As I have written on a few occasions, DraftKings and FanDuel, the two heavy hitters in the multi-billion dollar fantasy sports industry, are facing increasing pressure from lawmakers who are finally realizing that these daily fantasy leagues are really unregulated, government sanctioned gambling. But now they also have to worry about the lawyers. And the lawyers are coming in waves.
A number of lawsuits have recently been filed in response to allegations that a DraftKings employee used insider information to win a $350,000 playing fantasy football on the rival FanDuel website. Each of these lawsuits alleges that executive level employees at DraftKings’ and FanDuel’s exploit their access to confidential customer information to win large sums playing fantasy football for their own account. Put simply, the lawsuits allege that DraftKings and FanDuel employees are lining their own pockets at the expense of their paying (and quite gullible) customers.
In a recent proposed class action filed in federal court in the Southern District of New York, class representative Adam Johnson made some pretty heavy handed allegations against DraftKings and FanDuel. The Complaint starts off by alleging that the two daily fantasy giants spent more than $100,000,000 million this year alone to advertise their fantasy platforms. Although this is not a necessarily a relevant fact (and probably not shocking considering you can’t visit a website or turn on a TV without seeing a fantasy football advertisement), it does highlight just how massive and profitable the fantasy football industry has become.
After briefly describing how DraftKings and FanDuel make money (customers pay a fee to play and the businesses pay out in winnings less than they take in . . . sounds suspiciously like a casino), the Complaint quickly gets down to the brass tacks. The attorneys for Johnson smartly led off with a strong salvo meant to drive home the theme of the lawsuit – that DraftKings and FanDuel exploit the naiveté of the vast majority of their customers to make money for themselves and few of their best and most favored customers.
The Complaint alleges that DraftKings refers to its new fee paying users as “fish” and “relies on these new users who lack skill to keep its most active users – and therefore profitable” customers happy. In other words, daily fantasy leagues entice the unsuspecting and unskilled masses to essentially fork over money to play a rigged game they can’t win and that money is split between DraftKings and FanDuels and a few of their top players. To buttress this claim, the Complaint cites to fantasy baseball statistics and uses these statistics to insinuate that 91% of the profits made playing daily fantasy football are won by just the top 1.3% of players.
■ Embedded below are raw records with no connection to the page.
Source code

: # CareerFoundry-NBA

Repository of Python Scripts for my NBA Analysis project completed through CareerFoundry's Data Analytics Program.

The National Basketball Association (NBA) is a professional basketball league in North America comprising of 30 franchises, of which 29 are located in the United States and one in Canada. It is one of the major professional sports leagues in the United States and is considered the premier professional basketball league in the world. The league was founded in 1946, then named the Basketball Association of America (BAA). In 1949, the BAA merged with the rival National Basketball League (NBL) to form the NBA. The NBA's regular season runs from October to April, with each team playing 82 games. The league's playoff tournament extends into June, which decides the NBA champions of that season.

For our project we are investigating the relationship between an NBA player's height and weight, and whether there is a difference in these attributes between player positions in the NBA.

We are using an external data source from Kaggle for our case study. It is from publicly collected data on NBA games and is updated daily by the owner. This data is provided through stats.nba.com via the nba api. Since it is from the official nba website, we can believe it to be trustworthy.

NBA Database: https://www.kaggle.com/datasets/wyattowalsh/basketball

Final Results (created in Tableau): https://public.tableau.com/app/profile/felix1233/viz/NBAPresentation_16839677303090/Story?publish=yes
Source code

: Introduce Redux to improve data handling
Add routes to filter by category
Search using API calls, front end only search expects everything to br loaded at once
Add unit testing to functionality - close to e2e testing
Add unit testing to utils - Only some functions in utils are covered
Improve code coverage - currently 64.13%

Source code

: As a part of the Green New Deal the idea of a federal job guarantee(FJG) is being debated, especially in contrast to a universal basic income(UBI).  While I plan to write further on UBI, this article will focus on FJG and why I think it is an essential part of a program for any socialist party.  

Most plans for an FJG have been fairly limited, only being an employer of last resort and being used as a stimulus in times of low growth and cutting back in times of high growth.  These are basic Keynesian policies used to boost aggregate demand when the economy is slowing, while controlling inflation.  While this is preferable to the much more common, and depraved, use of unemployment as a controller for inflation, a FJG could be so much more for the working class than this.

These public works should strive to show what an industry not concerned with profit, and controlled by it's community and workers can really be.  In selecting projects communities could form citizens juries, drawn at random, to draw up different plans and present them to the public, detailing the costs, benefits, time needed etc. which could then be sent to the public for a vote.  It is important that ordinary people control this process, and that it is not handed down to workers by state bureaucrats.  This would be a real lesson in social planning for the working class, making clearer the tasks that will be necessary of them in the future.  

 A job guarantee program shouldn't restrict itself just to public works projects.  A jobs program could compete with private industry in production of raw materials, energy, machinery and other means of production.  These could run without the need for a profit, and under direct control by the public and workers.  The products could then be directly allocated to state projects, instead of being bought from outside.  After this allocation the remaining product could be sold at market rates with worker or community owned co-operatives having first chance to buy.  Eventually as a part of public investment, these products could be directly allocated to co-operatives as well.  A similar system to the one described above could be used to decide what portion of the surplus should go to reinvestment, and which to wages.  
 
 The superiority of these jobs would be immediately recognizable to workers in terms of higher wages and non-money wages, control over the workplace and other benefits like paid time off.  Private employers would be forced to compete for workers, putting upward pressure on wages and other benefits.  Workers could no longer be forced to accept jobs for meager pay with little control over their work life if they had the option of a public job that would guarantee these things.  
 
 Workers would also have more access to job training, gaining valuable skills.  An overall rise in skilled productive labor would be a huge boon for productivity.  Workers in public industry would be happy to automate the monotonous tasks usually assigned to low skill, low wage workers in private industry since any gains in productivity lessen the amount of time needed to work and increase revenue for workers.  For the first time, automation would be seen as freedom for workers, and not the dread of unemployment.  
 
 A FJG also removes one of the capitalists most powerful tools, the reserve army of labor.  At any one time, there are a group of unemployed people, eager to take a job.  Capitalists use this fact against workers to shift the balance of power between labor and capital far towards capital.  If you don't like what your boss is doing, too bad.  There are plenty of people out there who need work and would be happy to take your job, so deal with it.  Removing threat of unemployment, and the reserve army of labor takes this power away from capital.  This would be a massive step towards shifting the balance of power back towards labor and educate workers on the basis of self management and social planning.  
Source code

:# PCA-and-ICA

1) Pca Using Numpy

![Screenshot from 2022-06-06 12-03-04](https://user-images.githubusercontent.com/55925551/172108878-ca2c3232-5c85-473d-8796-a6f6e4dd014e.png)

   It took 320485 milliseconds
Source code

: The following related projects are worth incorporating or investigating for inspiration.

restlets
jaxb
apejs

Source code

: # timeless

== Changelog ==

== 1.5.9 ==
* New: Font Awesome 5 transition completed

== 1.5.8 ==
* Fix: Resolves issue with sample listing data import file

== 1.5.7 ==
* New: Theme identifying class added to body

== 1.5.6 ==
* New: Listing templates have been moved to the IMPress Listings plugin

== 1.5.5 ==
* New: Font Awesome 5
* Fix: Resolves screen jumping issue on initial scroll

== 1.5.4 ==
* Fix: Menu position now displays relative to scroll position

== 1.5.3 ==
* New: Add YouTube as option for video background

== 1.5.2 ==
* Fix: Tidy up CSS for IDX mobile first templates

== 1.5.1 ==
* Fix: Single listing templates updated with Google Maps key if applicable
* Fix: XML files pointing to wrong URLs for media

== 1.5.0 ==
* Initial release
Building on its allegations that the vast majority of daily fantasy players are being snookered, the Complaint then turns to the recent scandal involving a DraftKings employee who is alleged to have used inside customer information to win large sums playing fantasy football at rival FanDuel.
The Complaint notes that “Because the goal is to beat other players, a player with statistical data about ownership percentages of competitors would have an edge over players without this data.” It then points out that in Week 4 of the NFL season, a DraftKings employee “accidentally” released confidential player ownership information and, as it would happen, that very same week another DraftKings employee beat out 229,883 other competitors and won $350,000 playing fantasy football with FanDuel.
Again, the theme being insinuated here is that these daily fantasy leagues are a fraud and employees are given a huge advantage over paying customers by exploiting inside information. To give some additional meat to this allegation, the Complaint alleges that the daily fantasy performance of the employee who won $350,000 improved dramatically after he took a job at DraftKings, specifically stating: “An analysis of this employee’s previous [daily fantasy] history shows a remarkable increase in winnings since moving from a job with rotogrinders.com . . . to . . . DraftKings.” In fairness to the employee, the Complaint did not divulge the purported source or methodology underlying the “analysis.”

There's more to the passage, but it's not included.